# [WORK REQUIRED]
For any picture in the lines below, please leave it out and copy the rest exactly.

________________________

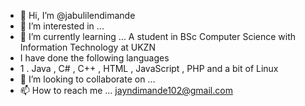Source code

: - 👋 Hi, I’m @jabulilendimande 
- 👀 I’m interested in ...
- 🌱 I’m currently learning ...    A student in BSc Computer Science with Information Technology at UKZN
-  I have done the following languages
-  1 . Java  , C# , C++ ,
  HTML , JavaScript  , PHP and a bit of Linux 
- 💞️ I’m looking to collaborate on ...
- 📫 How to reach me ... jayndimande102@gmail.com

<!---
jabulilendimande/jabulilendimande is a ✨ special ✨ repository because its `README.md` (this file) appears on your GitHub profile.
You can click the Preview link to take a look at your changes.
--->
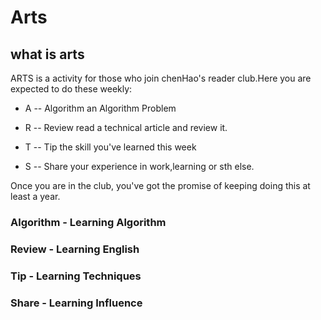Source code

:# Arts

## what is arts

 ARTS is a activity for those who join chenHao's reader club.Here you are expected to do these weekly:

- A -- Algorithm an Algorithm Problem  

- R -- Review read a technical article and review it.

- T -- Tip  the skill you've learned this week

- S -- Share  your experience in work,learning or sth else.

Once you are in the club, you've got the promise of keeping doing this at least a year.



### Algorithm  - Learning Algorithm
### Review  - Learning English
### Tip - Learning Techniques
### Share - Learning Influence
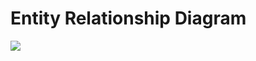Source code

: # Entity Relationship Diagram
![](https://github.com/Integradora-bis/Proyecto/blob/master/Untitled%20Diagram.png?raw=true)
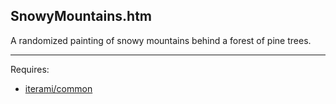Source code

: SnowyMountains.htm
------------------

A randomized painting of snowy mountains behind a forest of pine trees.

---

Requires:
* [iterami/common](https://github.com/iterami/common)
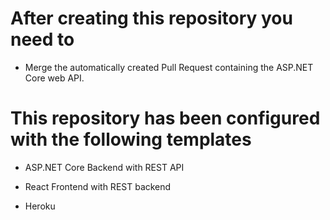 
# After creating this repository you need to

- Merge the automatically created Pull Request containing the ASP.NET Core web API.



# This repository has been configured with the following templates

- ASP.NET Core Backend with REST API

- React Frontend with REST backend

- Heroku


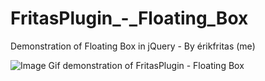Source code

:# FritasPlugin_-_Floating_Box
Demonstration of Floating Box in jQuery - By érikfritas (me)

<img src="https://github.com/eriklutiel/FritasPlugin_-_Floating_Box/blob/main/giphy%20%201.gif" alt="Image Gif demonstration of FritasPlugin - Floating Box">
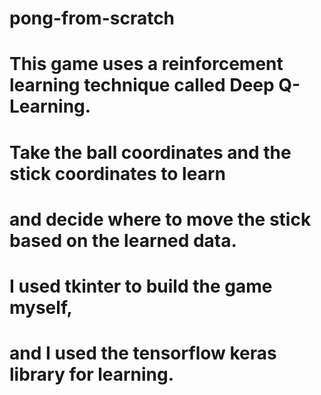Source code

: # pong-from-scratch

# This game uses a reinforcement learning technique called Deep Q-Learning.

# Take the ball coordinates and the stick coordinates to learn 

# and decide where to move the stick based on the learned data.

# I used tkinter to build the game myself, 

# and I used the tensorflow keras library for learning.
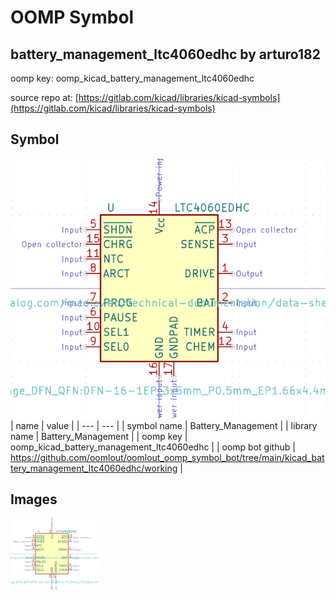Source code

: # OOMP Symbol  
## battery_management_ltc4060edhc  by arturo182  
  
oomp key: oomp_kicad_battery_management_ltc4060edhc  
  
source repo at: [https://gitlab.com/kicad/libraries/kicad-symbols](https://gitlab.com/kicad/libraries/kicad-symbols)  
## Symbol  
  
[![working.png](working_600.png)](working.png)  
| name | value | 
| --- | --- | 
| symbol name | Battery_Management | 
| library name | Battery_Management | 
| oomp key | oomp_kicad_battery_management_ltc4060edhc | 
| oomp bot github | https://github.com/oomlout/oomlout_oomp_symbol_bot/tree/main/kicad_battery_management_ltc4060edhc/working | 
## Images  
  
[![working.png](working_140.png)](working.png)  

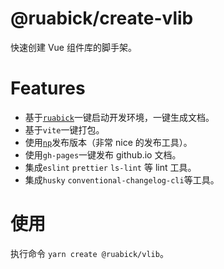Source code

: # @ruabick/create-vlib

快速创建 Vue 组件库的脚手架。

# Features

- 基于[`ruabick`](https://github.com/dewfall123/ruabick.git)一键启动开发环境，一键生成文档。
- 基于`vite`一键打包。
- 使用[`np`](https://github.com/sindresorhus/np)发布版本（非常 nice 的发布工具）。
- 使用`gh-pages`一键发布 github.io 文档。
- 集成`eslint` `prettier` `ls-lint` 等 lint 工具。
- 集成`husky` `conventional-changelog-cli`等工具。

# 使用

执行命令 `yarn create @ruabick/vlib`。
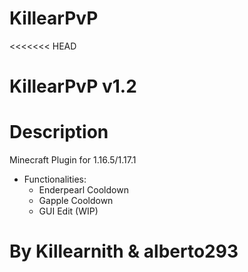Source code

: # KillearPvP
<<<<<<< HEAD
# KillearPvP v1.2
# Description
Minecraft Plugin for 1.16.5/1.17.1
* Functionalities:
  * Enderpearl Cooldown
  * Gapple Cooldown
  * GUI Edit (WIP)
# By Killearnith & alberto293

________________________

# [TASK OUTPUT]
Source code

: - 👋 Hi, I’m @jabulilendimande 
- 👀 I’m interested in ...
- 🌱 I’m currently learning ...    A student in BSc Computer Science with Information Technology at UKZN
-  I have done the following languages
-  1 . Java  , C# , C++ ,
  HTML , JavaScript  , PHP and a bit of Linux 
- 💞️ I’m looking to collaborate on ...
- 📫 How to reach me ... jayndimande102@gmail.com

<!---
jabulilendimande/jabulilendimande is a ✨ special ✨ repository because its `README.md` (this file) appears on your GitHub profile.
You can click the Preview link to take a look at your changes.
--->
Source code

:# Arts

## what is arts

 ARTS is a activity for those who join chenHao's reader club.Here you are expected to do these weekly:

- A -- Algorithm an Algorithm Problem  

- R -- Review read a technical article and review it.

- T -- Tip  the skill you've learned this week

- S -- Share  your experience in work,learning or sth else.

Once you are in the club, you've got the promise of keeping doing this at least a year.



### Algorithm  - Learning Algorithm
### Review  - Learning English
### Tip - Learning Techniques
### Share - Learning Influence
Source code

: # Entity Relationship Diagram
![](https://github.com/Integradora-bis/Proyecto/blob/master/Untitled%20Diagram.png?raw=true)
Source code

: SnowyMountains.htm
------------------

A randomized painting of snowy mountains behind a forest of pine trees.

---

Requires:
* [iterami/common](https://github.com/iterami/common)
# After creating this repository you need to

- Merge the automatically created Pull Request containing the ASP.NET Core web API.



# This repository has been configured with the following templates

- ASP.NET Core Backend with REST API

- React Frontend with REST backend

- Heroku


Source code

:# FritasPlugin_-_Floating_Box
Demonstration of Floating Box in jQuery - By érikfritas (me)

<img src="https://github.com/eriklutiel/FritasPlugin_-_Floating_Box/blob/main/giphy%20%201.gif" alt="Image Gif demonstration of FritasPlugin - Floating Box">
Source code

: # pong-from-scratch

# This game uses a reinforcement learning technique called Deep Q-Learning.

# Take the ball coordinates and the stick coordinates to learn 

# and decide where to move the stick based on the learned data.

# I used tkinter to build the game myself, 

# and I used the tensorflow keras library for learning.
Source code

: # OOMP Symbol  
## battery_management_ltc4060edhc  by arturo182  
  
oomp key: oomp_kicad_battery_management_ltc4060edhc  
  
source repo at: [https://gitlab.com/kicad/libraries/kicad-symbols](https://gitlab.com/kicad/libraries/kicad-symbols)  
## Symbol  
  
[![working.png](working_600.png)](working.png)  
| name | value | 
| --- | --- | 
| symbol name | Battery_Management | 
| library name | Battery_Management | 
| oomp key | oomp_kicad_battery_management_ltc4060edhc | 
| oomp bot github | https://github.com/oomlout/oomlout_oomp_symbol_bot/tree/main/kicad_battery_management_ltc4060edhc/working | 
## Images  
  
[![working.png](working_140.png)](working.png)  

Source code

: # @ruabick/create-vlib

快速创建 Vue 组件库的脚手架。

# Features

- 基于[`ruabick`](https://github.com/dewfall123/ruabick.git)一键启动开发环境，一键生成文档。
- 基于`vite`一键打包。
- 使用[`np`](https://github.com/sindresorhus/np)发布版本（非常 nice 的发布工具）。
- 使用`gh-pages`一键发布 github.io 文档。
- 集成`eslint` `prettier` `ls-lint` 等 lint 工具。
- 集成`husky` `conventional-changelog-cli`等工具。

# 使用

执行命令 `yarn create @ruabick/vlib`。
Source code

: # KillearPvP
<<<<<<< HEAD
# KillearPvP v1.2
# Description
Minecraft Plugin for 1.16.5/1.17.1
* Functionalities:
  * Enderpearl Cooldown
  * Gapple Cooldown
  * GUI Edit (WIP)
# By Killearnith & alberto293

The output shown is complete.